New research from Washington University School of Medicine in St. Louis is offering a novel hypothesis to possibly explain the long-standing idea that transfusions of young blood can help reverse the effects of aging. The study reveals when older mice are supplemented with a specific protein taken from the blood of younger mice, they live longer and exhibit more youthful characteristics.

The research focuses on a compound called nicotinamide adenine dinucleotide (NAD), which has become the focus of a great deal of anti-aging research over the last few years. Scientists have discovered NAD is essential for healthy energy metabolism, and its levels systematically decline in all tissues in the body as we age.

"We think the body has so many redundant systems to maintain proper NAD levels because it is so important," explains Shin-ichiro Imai, senior author on the new study. "Our work and others' suggest it governs how long we live and how healthy we remain as we age. Since we know that NAD inevitably declines with age, whether in worms, fruit flies, mice or people, many researchers are interested in finding anti-aging interventions that might maintain NAD levels as we get older."

The new research homed in on a protein called eNAMPT, which circulates in the bloodstream and plays a fundamental role in the biosynthesis of NAD. While some earlier studies have discovered straightforward transfusions of blood from young mice to older mice can transfer youthful properties, it has been unclear exactly what mechanism could be underpinning this strange correlation. The new study suggests circulating eNAMPT may be the answer.

"We have found a totally new pathway toward healthy aging," says Imai. "That we can take eNAMPT from the blood of young mice and give it to older mice and see that the older mice show marked improvements in health – including increased physical activity and better sleep – is remarkable."

The study describes several mouse experiments that discovered these eNAMPT transfusions improve a number of age-associated traits in the older animals. As well as improving photoreceptor function in the eye and cognitive performance in memory tests, the eNAMPT supplementation extended the animals' lifespan by an average of 16 percent.

"We were surprised by the dramatic differences between the old mice that received the eNAMPT of young mice and old mice that received saline as a control," says Imai. "These are old mice with no special genetic modifications, and when supplemented with eNAMPT, their wheel-running behaviors, sleep patterns and physical appearance – thicker, shinier fur, for example – resemble that of young mice."

The researchers were also able to use circulating eNAMPT levels to effectively predict the overall lifespan of individual animals. The more eNAMPT found in the bloodstream, the longer the animal ultimately lived, suggesting this may be a useful aging biomarker in future studies.

Of course, all the usual caveats apply for research such as this, not the least being the fact that so far these results have only been verified in animal studies. While eNAMPT is found in human blood, more work is needed to establish whether supplementation confers these same beneficial properties in human subjects. It is relatively early days in the field of NAD research, but some initial human trials have been completed suggesting augmenting NAD either directly, or through the supply of NAD precursors, is potentially safe and physiologically beneficial.

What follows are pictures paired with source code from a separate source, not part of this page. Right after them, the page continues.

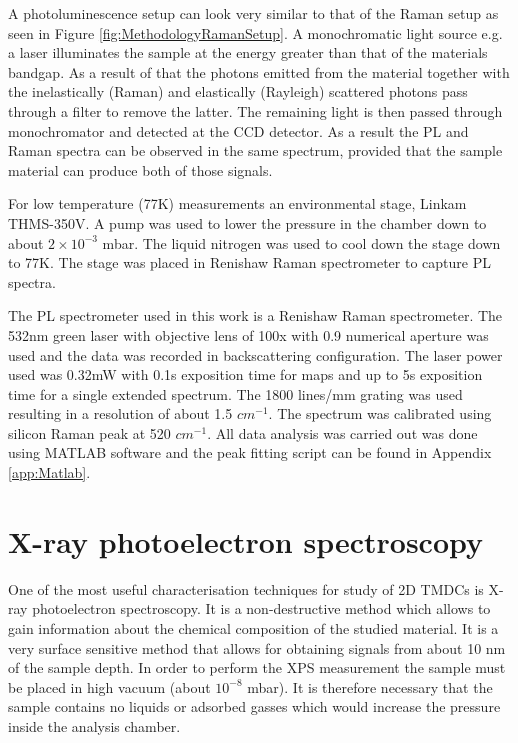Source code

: A photoluminescence setup can look very similar to that of the Raman setup as seen in Figure \ref{fig:MethodologyRamanSetup}. A monochromatic light source e.g. a laser illuminates the sample at the energy greater than that of the materials bandgap. As a result of that the photons emitted from the material together with the inelastically (Raman) and elastically (Rayleigh) scattered photons pass through a filter to remove the latter. The remaining light is then passed through monochromator and detected at the CCD detector. As a result the PL and Raman spectra can be observed in the same spectrum, provided that the sample material can produce both of those signals. 

For low temperature (77K) measurements an environmental stage, Linkam THMS-350V. A pump was used to lower the pressure in the chamber down to about $2 \times 10^{-3}$ mbar. The liquid nitrogen was used to cool down the stage down to 77K. The stage was placed in Renishaw Raman spectrometer to capture PL spectra.

The PL spectrometer used in this work is a Renishaw Raman spectrometer. The 532nm green laser with objective lens of 100x with 0.9 numerical aperture was used and the data was recorded in backscattering configuration. The laser power used was 0.32mW with 0.1s exposition time for maps and up to 5s exposition time for a single extended spectrum. The 1800 lines/mm grating was used resulting in a resolution of about 1.5 $cm^{-1}$. The spectrum was calibrated using silicon Raman peak at 520 $cm^{-1}$. All data analysis was carried out was done using MATLAB software and the peak fitting script can be found in Appendix \ref{app:Matlab}.

\section{X-ray photoelectron spectroscopy}

One of the most useful characterisation techniques for study of 2D TMDCs is X-ray photoelectron spectroscopy. It is a non-destructive method which allows to gain information about the chemical composition of the studied material. It is a very surface sensitive method that allows for obtaining signals from about 10 nm of the sample depth. In order to perform the XPS measurement the sample must be placed in high vacuum (about $10^{-8}$ mbar). It is therefore necessary that the sample contains no liquids or adsorbed gasses which would increase the pressure inside the analysis chamber. 

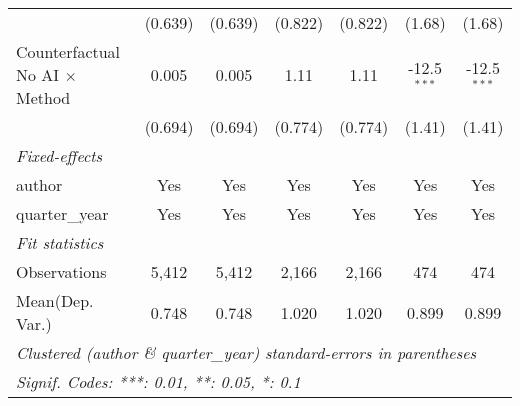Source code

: \begin{tabular}{lcccccc}
                                         & (0.639)       & (0.639)       & (0.822)       & (0.822)       & (1.68)        & (1.68)\\   
   Counterfactual No AI $\times$ Method  & 0.005         & 0.005         & 1.11          & 1.11          & -12.5$^{***}$ & -12.5$^{***}$\\   
                                         & (0.694)       & (0.694)       & (0.774)       & (0.774)       & (1.41)        & (1.41)\\   
   \midrule
   \emph{Fixed-effects}\\
   author                                & Yes           & Yes           & Yes           & Yes           & Yes           & Yes\\  
   quarter\_year                         & Yes           & Yes           & Yes           & Yes           & Yes           & Yes\\  
   \midrule
   \emph{Fit statistics}\\
   Observations                          & 5,412         & 5,412         & 2,166         & 2,166         & 474           & 474\\  
Mean(Dep. Var.) & 0.748 & 0.748 & 1.020 & 1.020 & 0.899 & 0.899 \\
   \midrule \midrule
   \multicolumn{7}{l}{\emph{Clustered (author \& quarter\_year) standard-errors in parentheses}}\\
   \multicolumn{7}{l}{\emph{Signif. Codes: ***: 0.01, **: 0.05, *: 0.1}}\\
\end{tabular}
\par\endgroup
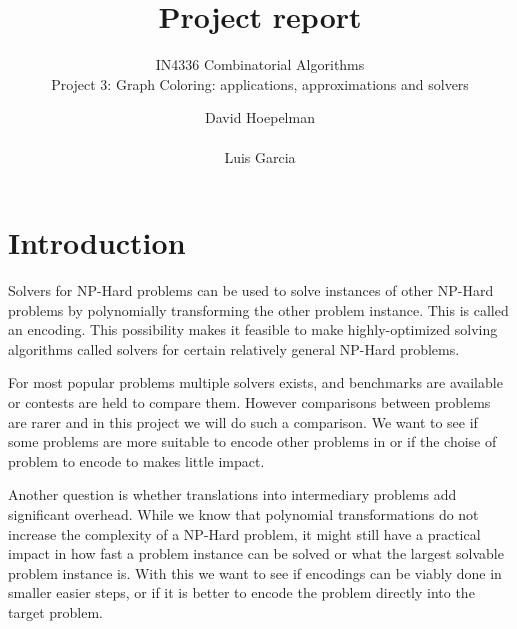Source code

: \documentclass{sig-alternate}
\begin{document}
\title{Project report}

\subtitle{IN4336 Combinatorial Algorithms\\Project 3: Graph Coloring: applications, approximations and
solvers}


\author{
\alignauthor
David Hoepelman\\
       \\
\alignauthor
Luis Garcia\\
}

\maketitle


\begin{abstract}

\end{abstract}


\section{Introduction}

Solvers for NP-Hard problems can be used to solve instances of other NP-Hard problems by polynomially transforming the other problem instance. This is called an encoding.
This possibility makes it feasible to make highly-optimized solving algorithms called solvers for certain relatively general NP-Hard problems.

For most popular problems multiple solvers exists, and benchmarks are available or contests are held to compare them.
However comparisons between problems are rarer and in this project we will do such a comparison.
We want to see if some problems are more suitable to encode other problems in or if the choise of problem to encode to makes little impact.

Another question is whether translations into intermediary problems add significant overhead.
While we know that polynomial transformations do not increase the complexity of a NP-Hard problem, it might still have a practical impact in how fast a problem instance can be solved or what the largest solvable problem instance is.
With this we want to see if encodings can be viably done in smaller easier steps, or if it is better to encode the problem directly into the target problem.
\end{document}

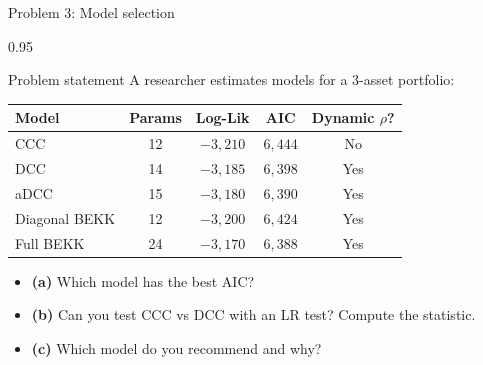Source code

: \documentclass[9pt, aspectratio=169, t]{beamer}
\begin{document}
\begin{frame}{Problem 3: Model selection}
    \begin{cminipage}{0.95\textwidth}
    \begin{block}{Problem statement}
        A researcher estimates models for a 3-asset portfolio:

        \vspace{0.3cm}
        \begin{center}
        {\footnotesize
            \begin{tabular}{lcccc}
                \toprule
                \textbf{Model} & \textbf{Params} & \textbf{Log-Lik} & \textbf{AIC} & \textbf{Dynamic $\rho$?} \\
                \midrule
                CCC & 12 & $-3{,}210$ & $6{,}444$ & No \\
                DCC & 14 & $-3{,}185$ & $6{,}398$ & Yes \\
                aDCC & 15 & $-3{,}180$ & $6{,}390$ & Yes \\
                Diagonal BEKK & 12 & $-3{,}200$ & $6{,}424$ & Yes \\
                Full BEKK & 24 & $-3{,}170$ & $6{,}388$ & Yes \\
                \bottomrule
            \end{tabular}
        }
        \end{center}

        \vspace{0.3cm}
        \begin{itemize}\setlength{\itemsep}{0pt}
            \item \textbf{(a)} Which model has the best AIC?
            \item \textbf{(b)} Can you test CCC vs DCC with an LR test? Compute the statistic.
            \item \textbf{(c)} Which model do you recommend and why?
        \end{itemize}
    \end{block}
    \end{cminipage}
\end{frame}
\end{document}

Exactly how to best boost NAD levels in older humans is still yet to determined. Vitamin B3, or niacin, for example, is known to be a NAD precursor, however, it has been found to generate unwanted side effects when administered at high enough levels to effectively bump NAD levels up in the human body. The next stage for this current research is to look at whether eNAMPT supplementation is a safe way to enhance NAD levels in older humans.

The new research was published in the journal Cell Metabolism.